Dataset entries:
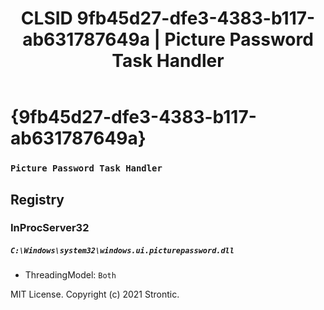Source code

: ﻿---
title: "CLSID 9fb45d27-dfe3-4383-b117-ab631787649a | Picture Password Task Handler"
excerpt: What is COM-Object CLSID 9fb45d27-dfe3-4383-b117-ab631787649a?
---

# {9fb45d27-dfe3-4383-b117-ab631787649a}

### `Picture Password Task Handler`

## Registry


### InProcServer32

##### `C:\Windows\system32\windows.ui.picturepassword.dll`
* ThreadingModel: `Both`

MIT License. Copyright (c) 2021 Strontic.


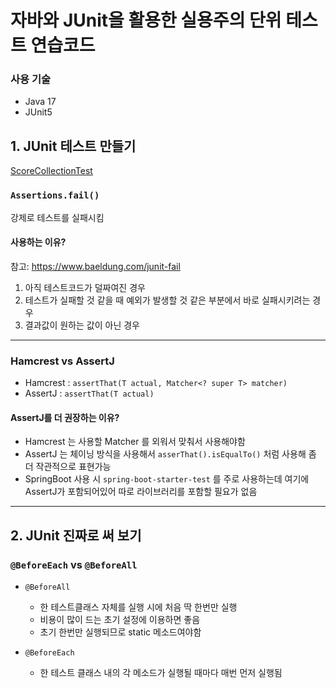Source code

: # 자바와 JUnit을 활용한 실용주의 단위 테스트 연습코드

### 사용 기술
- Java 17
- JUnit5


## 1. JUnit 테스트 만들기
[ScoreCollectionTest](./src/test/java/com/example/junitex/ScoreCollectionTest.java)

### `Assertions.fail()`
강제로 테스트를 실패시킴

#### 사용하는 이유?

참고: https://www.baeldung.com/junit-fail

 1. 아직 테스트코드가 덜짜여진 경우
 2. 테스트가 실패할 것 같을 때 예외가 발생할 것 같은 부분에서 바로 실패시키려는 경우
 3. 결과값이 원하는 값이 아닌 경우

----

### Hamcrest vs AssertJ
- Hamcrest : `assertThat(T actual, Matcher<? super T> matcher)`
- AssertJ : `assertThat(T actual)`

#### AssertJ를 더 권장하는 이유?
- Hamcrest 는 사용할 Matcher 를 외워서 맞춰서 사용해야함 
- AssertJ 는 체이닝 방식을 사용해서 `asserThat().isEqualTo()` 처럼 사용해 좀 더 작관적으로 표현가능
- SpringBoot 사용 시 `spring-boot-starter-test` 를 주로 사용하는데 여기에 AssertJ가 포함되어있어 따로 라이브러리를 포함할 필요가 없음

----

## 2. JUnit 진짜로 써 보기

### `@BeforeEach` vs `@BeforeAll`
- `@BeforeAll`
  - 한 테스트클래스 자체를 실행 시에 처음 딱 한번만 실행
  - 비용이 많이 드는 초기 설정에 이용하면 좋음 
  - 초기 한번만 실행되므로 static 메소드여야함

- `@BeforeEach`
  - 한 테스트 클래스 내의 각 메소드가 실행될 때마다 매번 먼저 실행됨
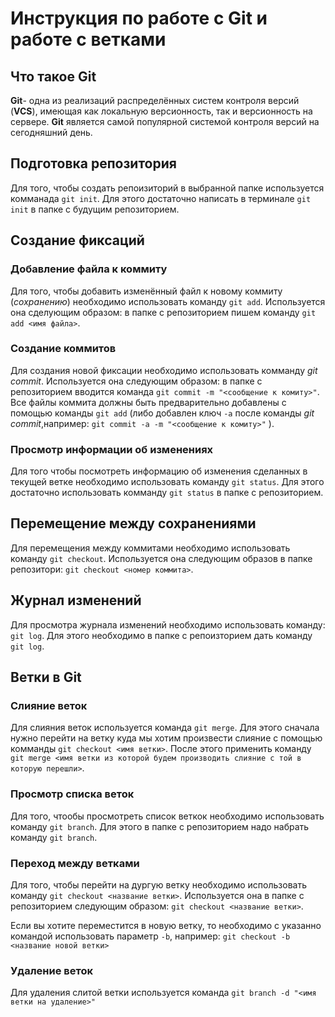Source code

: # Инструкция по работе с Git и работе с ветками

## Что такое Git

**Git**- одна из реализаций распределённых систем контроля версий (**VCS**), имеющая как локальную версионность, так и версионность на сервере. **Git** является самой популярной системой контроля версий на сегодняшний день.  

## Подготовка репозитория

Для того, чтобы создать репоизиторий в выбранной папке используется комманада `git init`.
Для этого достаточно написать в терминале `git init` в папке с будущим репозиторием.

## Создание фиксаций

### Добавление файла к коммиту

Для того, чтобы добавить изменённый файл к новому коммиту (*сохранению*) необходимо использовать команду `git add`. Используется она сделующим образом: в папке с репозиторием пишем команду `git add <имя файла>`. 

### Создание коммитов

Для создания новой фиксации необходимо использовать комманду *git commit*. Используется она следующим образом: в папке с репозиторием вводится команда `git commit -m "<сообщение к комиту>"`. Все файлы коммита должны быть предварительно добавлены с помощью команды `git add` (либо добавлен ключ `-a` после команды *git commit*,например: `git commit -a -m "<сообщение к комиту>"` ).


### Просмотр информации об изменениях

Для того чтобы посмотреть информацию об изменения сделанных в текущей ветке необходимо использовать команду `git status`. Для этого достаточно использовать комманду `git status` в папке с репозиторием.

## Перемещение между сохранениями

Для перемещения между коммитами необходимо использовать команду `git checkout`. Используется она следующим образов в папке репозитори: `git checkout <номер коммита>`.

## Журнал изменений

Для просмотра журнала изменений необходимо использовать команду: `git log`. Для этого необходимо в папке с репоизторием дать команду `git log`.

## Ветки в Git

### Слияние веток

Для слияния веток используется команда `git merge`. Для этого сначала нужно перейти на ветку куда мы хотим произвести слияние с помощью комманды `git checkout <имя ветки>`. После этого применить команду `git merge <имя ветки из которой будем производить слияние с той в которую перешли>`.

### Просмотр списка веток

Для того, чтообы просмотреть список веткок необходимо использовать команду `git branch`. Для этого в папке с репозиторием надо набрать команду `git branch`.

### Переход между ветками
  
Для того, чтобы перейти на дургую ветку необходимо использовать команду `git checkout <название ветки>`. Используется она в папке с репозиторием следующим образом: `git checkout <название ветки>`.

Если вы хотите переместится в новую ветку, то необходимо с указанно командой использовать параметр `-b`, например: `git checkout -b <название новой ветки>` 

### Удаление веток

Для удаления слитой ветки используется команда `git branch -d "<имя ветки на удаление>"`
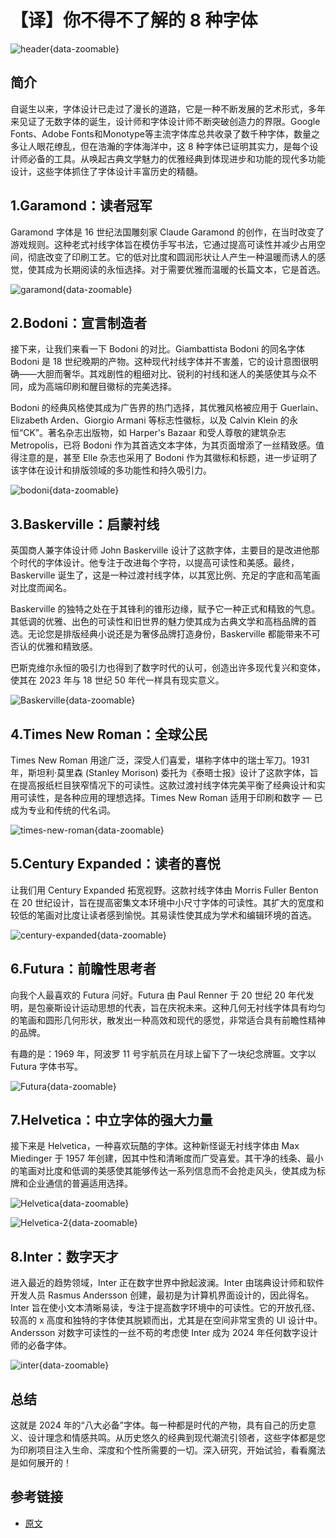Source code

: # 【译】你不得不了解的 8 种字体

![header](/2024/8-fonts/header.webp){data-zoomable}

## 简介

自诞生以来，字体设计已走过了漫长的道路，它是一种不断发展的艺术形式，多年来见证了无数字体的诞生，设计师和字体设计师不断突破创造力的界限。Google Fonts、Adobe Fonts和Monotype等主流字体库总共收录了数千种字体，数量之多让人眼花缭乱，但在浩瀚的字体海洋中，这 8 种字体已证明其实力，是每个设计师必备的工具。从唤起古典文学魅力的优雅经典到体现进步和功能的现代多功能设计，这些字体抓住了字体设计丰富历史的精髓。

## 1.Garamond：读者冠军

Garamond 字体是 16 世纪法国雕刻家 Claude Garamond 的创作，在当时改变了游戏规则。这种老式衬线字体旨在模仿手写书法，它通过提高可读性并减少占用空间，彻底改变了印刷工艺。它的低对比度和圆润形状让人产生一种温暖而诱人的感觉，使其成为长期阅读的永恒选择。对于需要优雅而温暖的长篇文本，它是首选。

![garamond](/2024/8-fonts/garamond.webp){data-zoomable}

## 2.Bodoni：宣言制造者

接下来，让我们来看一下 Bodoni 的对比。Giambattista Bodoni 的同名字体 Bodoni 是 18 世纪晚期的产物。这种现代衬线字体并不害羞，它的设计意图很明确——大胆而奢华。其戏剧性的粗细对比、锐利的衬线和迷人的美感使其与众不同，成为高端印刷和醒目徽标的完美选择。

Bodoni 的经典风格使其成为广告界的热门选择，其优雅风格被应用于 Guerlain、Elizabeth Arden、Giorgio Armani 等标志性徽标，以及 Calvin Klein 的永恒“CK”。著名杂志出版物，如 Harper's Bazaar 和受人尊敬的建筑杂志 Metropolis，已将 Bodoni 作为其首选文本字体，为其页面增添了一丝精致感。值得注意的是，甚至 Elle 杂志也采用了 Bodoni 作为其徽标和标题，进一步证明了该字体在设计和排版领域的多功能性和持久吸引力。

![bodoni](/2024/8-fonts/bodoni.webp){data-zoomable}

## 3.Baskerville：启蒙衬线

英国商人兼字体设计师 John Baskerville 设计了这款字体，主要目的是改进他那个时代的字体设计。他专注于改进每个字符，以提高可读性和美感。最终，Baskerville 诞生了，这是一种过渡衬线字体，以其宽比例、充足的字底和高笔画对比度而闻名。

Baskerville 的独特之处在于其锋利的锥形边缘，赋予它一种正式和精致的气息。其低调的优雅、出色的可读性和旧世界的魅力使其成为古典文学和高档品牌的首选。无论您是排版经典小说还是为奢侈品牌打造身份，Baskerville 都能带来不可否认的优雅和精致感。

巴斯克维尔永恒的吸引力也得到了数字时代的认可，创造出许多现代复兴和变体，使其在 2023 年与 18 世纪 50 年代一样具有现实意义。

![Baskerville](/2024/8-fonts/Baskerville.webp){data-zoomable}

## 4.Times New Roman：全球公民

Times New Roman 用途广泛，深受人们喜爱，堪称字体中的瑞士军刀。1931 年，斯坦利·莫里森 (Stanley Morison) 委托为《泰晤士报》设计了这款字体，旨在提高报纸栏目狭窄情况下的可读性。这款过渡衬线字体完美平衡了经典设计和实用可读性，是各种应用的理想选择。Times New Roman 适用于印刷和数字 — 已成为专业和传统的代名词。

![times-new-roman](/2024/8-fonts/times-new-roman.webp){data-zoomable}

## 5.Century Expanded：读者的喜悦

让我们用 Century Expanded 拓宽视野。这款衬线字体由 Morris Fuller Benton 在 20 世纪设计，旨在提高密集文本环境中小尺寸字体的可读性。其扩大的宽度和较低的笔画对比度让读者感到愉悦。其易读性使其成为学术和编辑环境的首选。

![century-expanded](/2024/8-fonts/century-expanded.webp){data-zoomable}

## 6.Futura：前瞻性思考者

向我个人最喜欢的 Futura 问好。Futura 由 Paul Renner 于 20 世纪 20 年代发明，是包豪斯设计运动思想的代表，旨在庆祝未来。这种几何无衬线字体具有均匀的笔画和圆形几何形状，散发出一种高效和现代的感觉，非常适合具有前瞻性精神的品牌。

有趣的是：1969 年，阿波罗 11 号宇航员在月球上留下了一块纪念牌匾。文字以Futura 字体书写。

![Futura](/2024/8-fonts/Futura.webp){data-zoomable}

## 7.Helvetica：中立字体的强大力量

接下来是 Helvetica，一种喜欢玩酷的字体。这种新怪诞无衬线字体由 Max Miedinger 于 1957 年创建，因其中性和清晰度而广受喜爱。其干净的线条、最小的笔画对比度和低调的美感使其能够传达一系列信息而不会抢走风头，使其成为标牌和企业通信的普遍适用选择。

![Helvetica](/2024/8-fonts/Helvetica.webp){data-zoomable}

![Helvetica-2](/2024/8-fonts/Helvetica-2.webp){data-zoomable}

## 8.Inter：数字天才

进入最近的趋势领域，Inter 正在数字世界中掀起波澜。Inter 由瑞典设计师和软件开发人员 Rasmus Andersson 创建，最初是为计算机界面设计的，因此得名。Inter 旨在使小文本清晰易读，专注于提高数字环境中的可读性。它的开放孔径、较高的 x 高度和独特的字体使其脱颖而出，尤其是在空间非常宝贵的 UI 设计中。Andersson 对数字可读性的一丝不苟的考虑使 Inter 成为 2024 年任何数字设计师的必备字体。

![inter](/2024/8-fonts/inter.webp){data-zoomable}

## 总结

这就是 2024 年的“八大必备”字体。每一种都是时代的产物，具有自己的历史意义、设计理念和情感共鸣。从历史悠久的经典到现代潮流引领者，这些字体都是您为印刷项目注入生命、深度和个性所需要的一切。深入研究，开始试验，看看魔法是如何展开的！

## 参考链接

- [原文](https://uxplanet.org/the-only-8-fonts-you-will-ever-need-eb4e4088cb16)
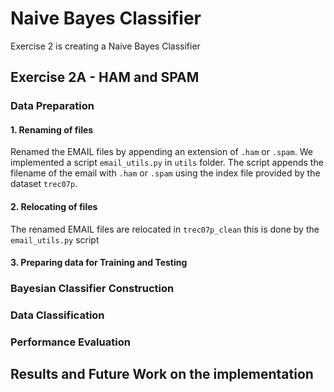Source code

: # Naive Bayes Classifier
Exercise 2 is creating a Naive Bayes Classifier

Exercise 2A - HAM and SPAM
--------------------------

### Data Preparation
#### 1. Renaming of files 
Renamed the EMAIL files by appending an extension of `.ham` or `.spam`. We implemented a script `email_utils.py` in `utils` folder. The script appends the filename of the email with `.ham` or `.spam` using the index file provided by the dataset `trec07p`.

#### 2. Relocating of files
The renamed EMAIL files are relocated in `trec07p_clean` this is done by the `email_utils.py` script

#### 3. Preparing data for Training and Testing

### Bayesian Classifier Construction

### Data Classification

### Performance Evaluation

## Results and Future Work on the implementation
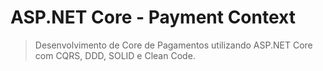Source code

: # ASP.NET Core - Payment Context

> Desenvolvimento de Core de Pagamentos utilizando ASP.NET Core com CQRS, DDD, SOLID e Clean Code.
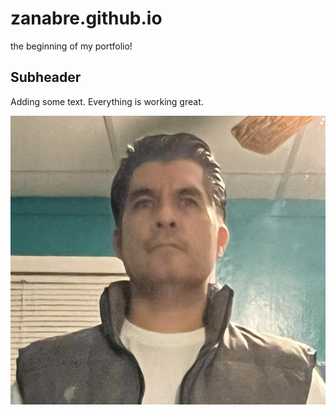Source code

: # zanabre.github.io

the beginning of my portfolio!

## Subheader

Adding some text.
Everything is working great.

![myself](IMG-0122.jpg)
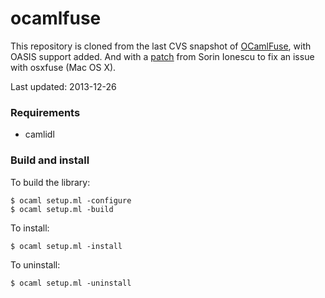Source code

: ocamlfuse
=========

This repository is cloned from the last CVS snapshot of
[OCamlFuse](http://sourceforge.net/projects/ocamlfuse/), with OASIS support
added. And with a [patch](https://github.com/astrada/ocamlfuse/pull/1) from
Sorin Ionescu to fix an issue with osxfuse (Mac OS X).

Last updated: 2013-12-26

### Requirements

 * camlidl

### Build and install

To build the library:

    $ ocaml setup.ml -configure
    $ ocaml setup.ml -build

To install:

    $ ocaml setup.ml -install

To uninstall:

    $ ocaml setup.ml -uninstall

Task item →
Check each line of the records for the string "ocamlfuse" and copy those that have it.

Written answer →
: ocamlfuse
[OCamlFuse](http://sourceforge.net/projects/ocamlfuse/), with OASIS support
added. And with a [patch](https://github.com/astrada/ocamlfuse/pull/1) from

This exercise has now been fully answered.